## Work task
Please restate every entry exactly. Leave out the pictures.

(Entries supplied begins)

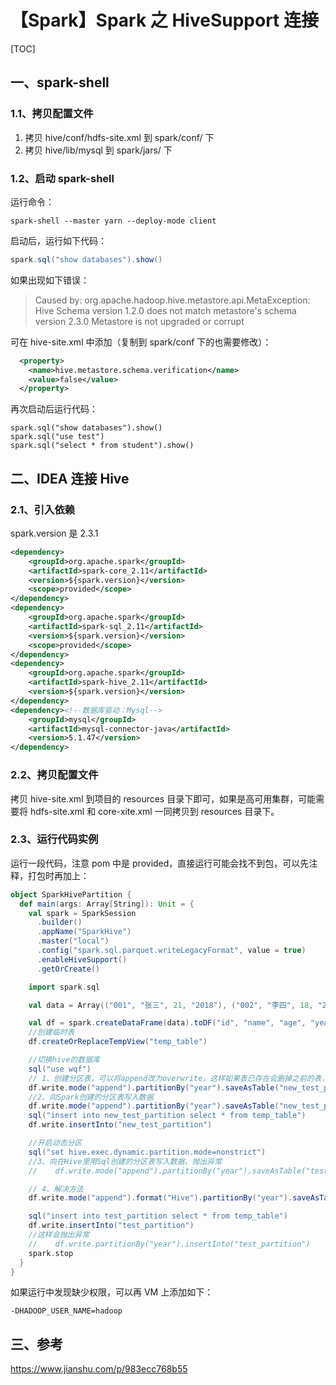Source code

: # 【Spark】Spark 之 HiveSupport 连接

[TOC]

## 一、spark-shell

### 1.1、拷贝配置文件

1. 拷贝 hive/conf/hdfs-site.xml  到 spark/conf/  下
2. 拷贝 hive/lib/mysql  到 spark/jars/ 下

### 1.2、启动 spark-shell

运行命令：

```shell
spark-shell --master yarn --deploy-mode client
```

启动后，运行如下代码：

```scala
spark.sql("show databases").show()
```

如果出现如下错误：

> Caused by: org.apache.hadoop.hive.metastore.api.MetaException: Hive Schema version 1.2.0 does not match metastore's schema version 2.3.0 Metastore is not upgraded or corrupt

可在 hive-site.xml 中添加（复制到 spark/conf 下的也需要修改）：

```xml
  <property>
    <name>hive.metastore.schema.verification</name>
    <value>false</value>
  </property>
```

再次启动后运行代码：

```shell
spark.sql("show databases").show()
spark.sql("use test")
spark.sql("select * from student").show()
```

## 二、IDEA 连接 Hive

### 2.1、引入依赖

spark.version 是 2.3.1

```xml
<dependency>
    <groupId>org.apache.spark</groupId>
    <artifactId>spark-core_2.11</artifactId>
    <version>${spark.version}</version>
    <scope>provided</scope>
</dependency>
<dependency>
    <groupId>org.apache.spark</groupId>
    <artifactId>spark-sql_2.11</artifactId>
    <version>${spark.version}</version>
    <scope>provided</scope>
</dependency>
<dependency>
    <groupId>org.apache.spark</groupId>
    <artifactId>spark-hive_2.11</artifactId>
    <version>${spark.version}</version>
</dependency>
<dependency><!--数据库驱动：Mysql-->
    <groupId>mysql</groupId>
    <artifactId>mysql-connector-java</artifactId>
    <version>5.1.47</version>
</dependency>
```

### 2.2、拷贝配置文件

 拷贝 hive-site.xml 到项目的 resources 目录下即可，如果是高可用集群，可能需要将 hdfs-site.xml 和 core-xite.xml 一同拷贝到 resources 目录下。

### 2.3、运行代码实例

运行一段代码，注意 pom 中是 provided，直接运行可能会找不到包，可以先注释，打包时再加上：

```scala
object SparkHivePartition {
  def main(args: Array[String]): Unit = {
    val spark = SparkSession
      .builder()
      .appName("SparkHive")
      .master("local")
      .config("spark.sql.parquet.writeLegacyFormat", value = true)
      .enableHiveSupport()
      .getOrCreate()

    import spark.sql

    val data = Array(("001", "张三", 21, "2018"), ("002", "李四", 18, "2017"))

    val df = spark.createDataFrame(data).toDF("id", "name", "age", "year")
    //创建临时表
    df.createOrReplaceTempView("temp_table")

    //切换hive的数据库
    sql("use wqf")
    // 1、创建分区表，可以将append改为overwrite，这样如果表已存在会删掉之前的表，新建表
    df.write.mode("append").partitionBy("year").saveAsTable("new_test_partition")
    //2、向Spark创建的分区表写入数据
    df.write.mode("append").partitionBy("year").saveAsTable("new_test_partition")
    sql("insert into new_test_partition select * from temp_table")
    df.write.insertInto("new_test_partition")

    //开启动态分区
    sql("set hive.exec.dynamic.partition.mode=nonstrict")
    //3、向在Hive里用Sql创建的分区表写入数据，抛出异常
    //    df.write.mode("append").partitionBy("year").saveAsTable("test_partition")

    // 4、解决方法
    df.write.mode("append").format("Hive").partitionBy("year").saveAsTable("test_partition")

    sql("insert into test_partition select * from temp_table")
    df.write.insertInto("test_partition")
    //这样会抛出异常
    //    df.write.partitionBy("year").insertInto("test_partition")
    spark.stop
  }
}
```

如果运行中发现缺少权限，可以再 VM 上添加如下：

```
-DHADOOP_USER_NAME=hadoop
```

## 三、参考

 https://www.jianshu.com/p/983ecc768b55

(Entries supplied ends)

## Response
Source code

: # 【Spark】Spark 之 HiveSupport 连接

[TOC]

## 一、spark-shell

### 1.1、拷贝配置文件

1. 拷贝 hive/conf/hdfs-site.xml  到 spark/conf/  下
2. 拷贝 hive/lib/mysql  到 spark/jars/ 下

### 1.2、启动 spark-shell

运行命令：

```shell
spark-shell --master yarn --deploy-mode client
```

启动后，运行如下代码：

```scala
spark.sql("show databases").show()
```

如果出现如下错误：

> Caused by: org.apache.hadoop.hive.metastore.api.MetaException: Hive Schema version 1.2.0 does not match metastore's schema version 2.3.0 Metastore is not upgraded or corrupt

可在 hive-site.xml 中添加（复制到 spark/conf 下的也需要修改）：

```xml
  <property>
    <name>hive.metastore.schema.verification</name>
    <value>false</value>
  </property>
```

再次启动后运行代码：

```shell
spark.sql("show databases").show()
spark.sql("use test")
spark.sql("select * from student").show()
```

## 二、IDEA 连接 Hive

### 2.1、引入依赖

spark.version 是 2.3.1

```xml
<dependency>
    <groupId>org.apache.spark</groupId>
    <artifactId>spark-core_2.11</artifactId>
    <version>${spark.version}</version>
    <scope>provided</scope>
</dependency>
<dependency>
    <groupId>org.apache.spark</groupId>
    <artifactId>spark-sql_2.11</artifactId>
    <version>${spark.version}</version>
    <scope>provided</scope>
</dependency>
<dependency>
    <groupId>org.apache.spark</groupId>
    <artifactId>spark-hive_2.11</artifactId>
    <version>${spark.version}</version>
</dependency>
<dependency><!--数据库驱动：Mysql-->
    <groupId>mysql</groupId>
    <artifactId>mysql-connector-java</artifactId>
    <version>5.1.47</version>
</dependency>
```

### 2.2、拷贝配置文件

 拷贝 hive-site.xml 到项目的 resources 目录下即可，如果是高可用集群，可能需要将 hdfs-site.xml 和 core-xite.xml 一同拷贝到 resources 目录下。

### 2.3、运行代码实例

运行一段代码，注意 pom 中是 provided，直接运行可能会找不到包，可以先注释，打包时再加上：

```scala
object SparkHivePartition {
  def main(args: Array[String]): Unit = {
    val spark = SparkSession
      .builder()
      .appName("SparkHive")
      .master("local")
      .config("spark.sql.parquet.writeLegacyFormat", value = true)
      .enableHiveSupport()
      .getOrCreate()

    import spark.sql

    val data = Array(("001", "张三", 21, "2018"), ("002", "李四", 18, "2017"))

    val df = spark.createDataFrame(data).toDF("id", "name", "age", "year")
    //创建临时表
    df.createOrReplaceTempView("temp_table")

    //切换hive的数据库
    sql("use wqf")
    // 1、创建分区表，可以将append改为overwrite，这样如果表已存在会删掉之前的表，新建表
    df.write.mode("append").partitionBy("year").saveAsTable("new_test_partition")
    //2、向Spark创建的分区表写入数据
    df.write.mode("append").partitionBy("year").saveAsTable("new_test_partition")
    sql("insert into new_test_partition select * from temp_table")
    df.write.insertInto("new_test_partition")

    //开启动态分区
    sql("set hive.exec.dynamic.partition.mode=nonstrict")
    //3、向在Hive里用Sql创建的分区表写入数据，抛出异常
    //    df.write.mode("append").partitionBy("year").saveAsTable("test_partition")

    // 4、解决方法
    df.write.mode("append").format("Hive").partitionBy("year").saveAsTable("test_partition")

    sql("insert into test_partition select * from temp_table")
    df.write.insertInto("test_partition")
    //这样会抛出异常
    //    df.write.partitionBy("year").insertInto("test_partition")
    spark.stop
  }
}
```

如果运行中发现缺少权限，可以再 VM 上添加如下：

```
-DHADOOP_USER_NAME=hadoop
```

## 三、参考

 https://www.jianshu.com/p/983ecc768b55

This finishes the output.